* Problem
All that should be output is the block of lines below from the line with "### Organizational Profile" to the line with "other supported projects?", both included, exactly as written.

* Data provided
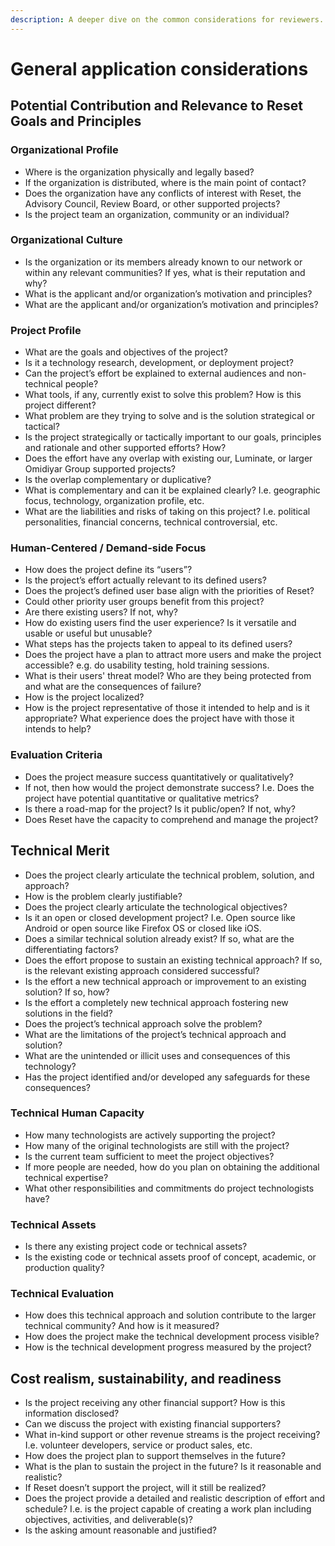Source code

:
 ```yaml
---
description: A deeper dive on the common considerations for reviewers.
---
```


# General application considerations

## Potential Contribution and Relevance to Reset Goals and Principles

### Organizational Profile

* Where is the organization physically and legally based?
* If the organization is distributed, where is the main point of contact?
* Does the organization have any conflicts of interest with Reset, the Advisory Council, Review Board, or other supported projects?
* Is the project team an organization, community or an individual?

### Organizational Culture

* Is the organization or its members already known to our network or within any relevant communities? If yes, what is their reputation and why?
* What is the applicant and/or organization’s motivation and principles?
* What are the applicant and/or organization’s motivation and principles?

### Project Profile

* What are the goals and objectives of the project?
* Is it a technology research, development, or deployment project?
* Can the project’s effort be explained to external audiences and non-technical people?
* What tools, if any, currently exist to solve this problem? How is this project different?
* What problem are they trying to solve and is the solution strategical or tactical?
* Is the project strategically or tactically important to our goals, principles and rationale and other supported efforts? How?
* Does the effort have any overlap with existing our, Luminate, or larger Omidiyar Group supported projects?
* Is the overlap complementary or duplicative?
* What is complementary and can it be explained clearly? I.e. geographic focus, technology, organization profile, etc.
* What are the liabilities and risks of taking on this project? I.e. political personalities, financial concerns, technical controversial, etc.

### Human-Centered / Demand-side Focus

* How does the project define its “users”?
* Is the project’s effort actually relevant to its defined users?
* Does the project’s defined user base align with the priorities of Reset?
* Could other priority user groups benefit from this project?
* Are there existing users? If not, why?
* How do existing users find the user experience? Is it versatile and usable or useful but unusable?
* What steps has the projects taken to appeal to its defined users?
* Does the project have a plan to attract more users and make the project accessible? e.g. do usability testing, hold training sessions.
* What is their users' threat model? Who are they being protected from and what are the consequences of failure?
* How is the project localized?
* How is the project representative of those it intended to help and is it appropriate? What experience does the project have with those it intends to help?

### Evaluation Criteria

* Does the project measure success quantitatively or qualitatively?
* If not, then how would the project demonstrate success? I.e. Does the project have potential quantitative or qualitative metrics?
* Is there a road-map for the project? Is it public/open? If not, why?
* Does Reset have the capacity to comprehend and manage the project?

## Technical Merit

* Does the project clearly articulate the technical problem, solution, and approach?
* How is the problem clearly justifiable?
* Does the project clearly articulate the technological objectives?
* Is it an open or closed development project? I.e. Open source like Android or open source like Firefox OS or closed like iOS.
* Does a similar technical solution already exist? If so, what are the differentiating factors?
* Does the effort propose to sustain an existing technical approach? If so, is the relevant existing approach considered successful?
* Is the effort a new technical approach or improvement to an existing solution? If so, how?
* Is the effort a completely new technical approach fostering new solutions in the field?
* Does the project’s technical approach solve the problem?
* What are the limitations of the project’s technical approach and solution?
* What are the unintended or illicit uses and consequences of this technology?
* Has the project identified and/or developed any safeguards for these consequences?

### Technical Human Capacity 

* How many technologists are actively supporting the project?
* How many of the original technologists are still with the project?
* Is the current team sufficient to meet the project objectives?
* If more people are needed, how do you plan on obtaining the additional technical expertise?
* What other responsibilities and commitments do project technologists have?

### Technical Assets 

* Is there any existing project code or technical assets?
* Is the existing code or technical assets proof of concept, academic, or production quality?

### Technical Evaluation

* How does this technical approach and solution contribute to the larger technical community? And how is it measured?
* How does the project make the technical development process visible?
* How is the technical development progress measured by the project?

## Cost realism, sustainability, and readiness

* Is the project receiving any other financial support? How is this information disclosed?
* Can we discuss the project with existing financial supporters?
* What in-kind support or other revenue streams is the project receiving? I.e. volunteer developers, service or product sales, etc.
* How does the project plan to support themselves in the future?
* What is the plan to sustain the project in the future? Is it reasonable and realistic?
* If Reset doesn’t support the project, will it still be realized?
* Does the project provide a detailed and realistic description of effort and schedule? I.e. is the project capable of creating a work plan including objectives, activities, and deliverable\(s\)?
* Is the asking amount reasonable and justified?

--

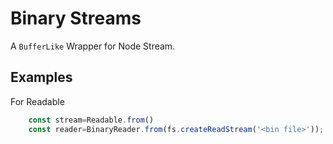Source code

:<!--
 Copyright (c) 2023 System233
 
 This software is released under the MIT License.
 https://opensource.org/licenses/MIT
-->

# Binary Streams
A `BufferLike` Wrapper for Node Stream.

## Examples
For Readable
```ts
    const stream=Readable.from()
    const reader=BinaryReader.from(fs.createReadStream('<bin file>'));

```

---

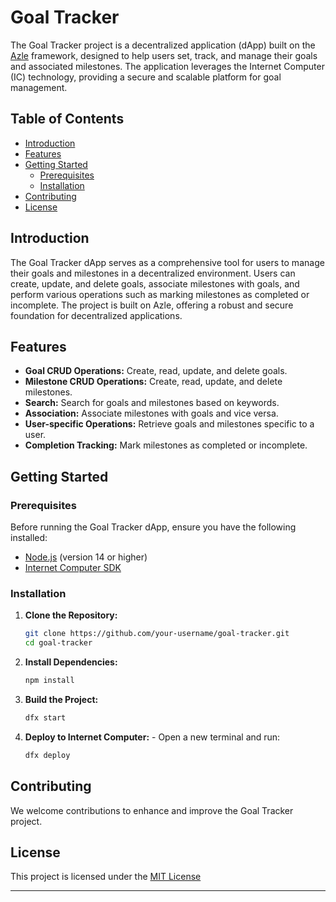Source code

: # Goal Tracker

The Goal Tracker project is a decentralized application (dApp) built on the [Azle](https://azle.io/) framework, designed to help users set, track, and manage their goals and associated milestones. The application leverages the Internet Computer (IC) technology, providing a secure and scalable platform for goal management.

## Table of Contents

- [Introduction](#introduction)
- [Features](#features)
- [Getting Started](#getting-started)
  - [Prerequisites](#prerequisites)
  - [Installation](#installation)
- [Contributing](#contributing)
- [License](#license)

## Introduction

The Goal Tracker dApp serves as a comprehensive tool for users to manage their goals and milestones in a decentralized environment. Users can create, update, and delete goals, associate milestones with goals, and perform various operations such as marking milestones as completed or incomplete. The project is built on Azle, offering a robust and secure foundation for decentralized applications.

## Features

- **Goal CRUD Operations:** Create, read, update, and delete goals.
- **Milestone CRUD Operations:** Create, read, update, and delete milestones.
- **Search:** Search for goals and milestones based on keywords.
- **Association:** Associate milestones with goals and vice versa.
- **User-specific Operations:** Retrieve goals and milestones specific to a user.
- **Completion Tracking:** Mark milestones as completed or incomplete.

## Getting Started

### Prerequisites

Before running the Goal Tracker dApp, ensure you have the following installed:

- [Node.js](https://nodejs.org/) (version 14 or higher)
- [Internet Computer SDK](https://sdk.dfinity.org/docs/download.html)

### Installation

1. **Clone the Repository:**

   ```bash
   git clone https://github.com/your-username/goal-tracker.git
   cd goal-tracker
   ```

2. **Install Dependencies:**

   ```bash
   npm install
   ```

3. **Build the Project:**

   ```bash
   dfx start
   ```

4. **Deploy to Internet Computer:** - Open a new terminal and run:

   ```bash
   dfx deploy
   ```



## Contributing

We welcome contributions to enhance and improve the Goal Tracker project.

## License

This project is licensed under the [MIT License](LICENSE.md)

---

* Task answer
### Organizational Profile

* Where is the organization physically and legally based?
* If the organization is distributed, where is the main point of contact?
* Does the organization have any conflicts of interest with Reset, the Advisory Council, Review Board, or other supported projects?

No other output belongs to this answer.